#### Dataset records

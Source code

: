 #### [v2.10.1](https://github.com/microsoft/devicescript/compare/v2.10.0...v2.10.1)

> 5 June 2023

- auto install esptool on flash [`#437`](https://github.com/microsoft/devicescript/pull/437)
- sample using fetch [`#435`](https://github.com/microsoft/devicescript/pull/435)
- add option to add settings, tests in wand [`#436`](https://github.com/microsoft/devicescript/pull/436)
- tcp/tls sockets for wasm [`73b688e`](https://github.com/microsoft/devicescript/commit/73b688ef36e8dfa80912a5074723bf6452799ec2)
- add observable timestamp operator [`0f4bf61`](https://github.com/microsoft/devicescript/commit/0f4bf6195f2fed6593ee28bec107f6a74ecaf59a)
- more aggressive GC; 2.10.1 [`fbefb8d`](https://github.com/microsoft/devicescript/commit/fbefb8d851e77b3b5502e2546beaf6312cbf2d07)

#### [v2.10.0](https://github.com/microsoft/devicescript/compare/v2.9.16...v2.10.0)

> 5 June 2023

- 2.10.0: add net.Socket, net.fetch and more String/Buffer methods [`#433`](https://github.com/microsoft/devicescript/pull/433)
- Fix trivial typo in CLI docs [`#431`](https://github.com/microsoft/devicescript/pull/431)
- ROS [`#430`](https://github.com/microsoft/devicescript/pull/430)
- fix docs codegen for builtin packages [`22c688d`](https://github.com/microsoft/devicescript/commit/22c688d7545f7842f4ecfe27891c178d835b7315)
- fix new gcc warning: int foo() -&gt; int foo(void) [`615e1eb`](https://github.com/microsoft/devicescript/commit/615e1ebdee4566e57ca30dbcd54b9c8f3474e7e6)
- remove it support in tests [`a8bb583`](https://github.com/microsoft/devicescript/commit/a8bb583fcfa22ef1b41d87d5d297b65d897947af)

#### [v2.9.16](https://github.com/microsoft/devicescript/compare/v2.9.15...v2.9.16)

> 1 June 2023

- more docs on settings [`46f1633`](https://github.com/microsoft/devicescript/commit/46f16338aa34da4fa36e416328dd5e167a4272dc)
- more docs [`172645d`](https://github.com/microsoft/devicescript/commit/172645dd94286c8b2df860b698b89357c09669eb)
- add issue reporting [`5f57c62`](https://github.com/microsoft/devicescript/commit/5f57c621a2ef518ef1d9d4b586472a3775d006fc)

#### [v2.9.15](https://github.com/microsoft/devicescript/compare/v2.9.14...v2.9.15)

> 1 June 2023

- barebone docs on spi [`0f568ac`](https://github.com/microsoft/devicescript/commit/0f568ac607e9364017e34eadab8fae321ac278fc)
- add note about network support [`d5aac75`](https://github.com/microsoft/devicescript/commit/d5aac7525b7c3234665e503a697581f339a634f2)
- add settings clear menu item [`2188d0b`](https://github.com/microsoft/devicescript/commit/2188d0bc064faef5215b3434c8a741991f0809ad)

########

**Required action**
Each record is to be retyped exactly as written.

**Answer for the task**
Source code

: #### [v2.10.1](https://github.com/microsoft/devicescript/compare/v2.10.0...v2.10.1)

> 5 June 2023

- auto install esptool on flash [`#437`](https://github.com/microsoft/devicescript/pull/437)
- sample using fetch [`#435`](https://github.com/microsoft/devicescript/pull/435)
- add option to add settings, tests in wand [`#436`](https://github.com/microsoft/devicescript/pull/436)
- tcp/tls sockets for wasm [`73b688e`](https://github.com/microsoft/devicescript/commit/73b688ef36e8dfa80912a5074723bf6452799ec2)
- add observable timestamp operator [`0f4bf61`](https://github.com/microsoft/devicescript/commit/0f4bf6195f2fed6593ee28bec107f6a74ecaf59a)
- more aggressive GC; 2.10.1 [`fbefb8d`](https://github.com/microsoft/devicescript/commit/fbefb8d851e77b3b5502e2546beaf6312cbf2d07)

#### [v2.10.0](https://github.com/microsoft/devicescript/compare/v2.9.16...v2.10.0)

> 5 June 2023

- 2.10.0: add net.Socket, net.fetch and more String/Buffer methods [`#433`](https://github.com/microsoft/devicescript/pull/433)
- Fix trivial typo in CLI docs [`#431`](https://github.com/microsoft/devicescript/pull/431)
- ROS [`#430`](https://github.com/microsoft/devicescript/pull/430)
- fix docs codegen for builtin packages [`22c688d`](https://github.com/microsoft/devicescript/commit/22c688d7545f7842f4ecfe27891c178d835b7315)
- fix new gcc warning: int foo() -&gt; int foo(void) [`615e1eb`](https://github.com/microsoft/devicescript/commit/615e1ebdee4566e57ca30dbcd54b9c8f3474e7e6)
- remove it support in tests [`a8bb583`](https://github.com/microsoft/devicescript/commit/a8bb583fcfa22ef1b41d87d5d297b65d897947af)

#### [v2.9.16](https://github.com/microsoft/devicescript/compare/v2.9.15...v2.9.16)

> 1 June 2023

- more docs on settings [`46f1633`](https://github.com/microsoft/devicescript/commit/46f16338aa34da4fa36e416328dd5e167a4272dc)
- more docs [`172645d`](https://github.com/microsoft/devicescript/commit/172645dd94286c8b2df860b698b89357c09669eb)
- add issue reporting [`5f57c62`](https://github.com/microsoft/devicescript/commit/5f57c621a2ef518ef1d9d4b586472a3775d006fc)

#### [v2.9.15](https://github.com/microsoft/devicescript/compare/v2.9.14...v2.9.15)

> 1 June 2023

- barebone docs on spi [`0f568ac`](https://github.com/microsoft/devicescript/commit/0f568ac607e9364017e34eadab8fae321ac278fc)
- add note about network support [`d5aac75`](https://github.com/microsoft/devicescript/commit/d5aac7525b7c3234665e503a697581f339a634f2)
- add settings clear menu item [`2188d0b`](https://github.com/microsoft/devicescript/commit/2188d0bc064faef5215b3434c8a741991f0809ad)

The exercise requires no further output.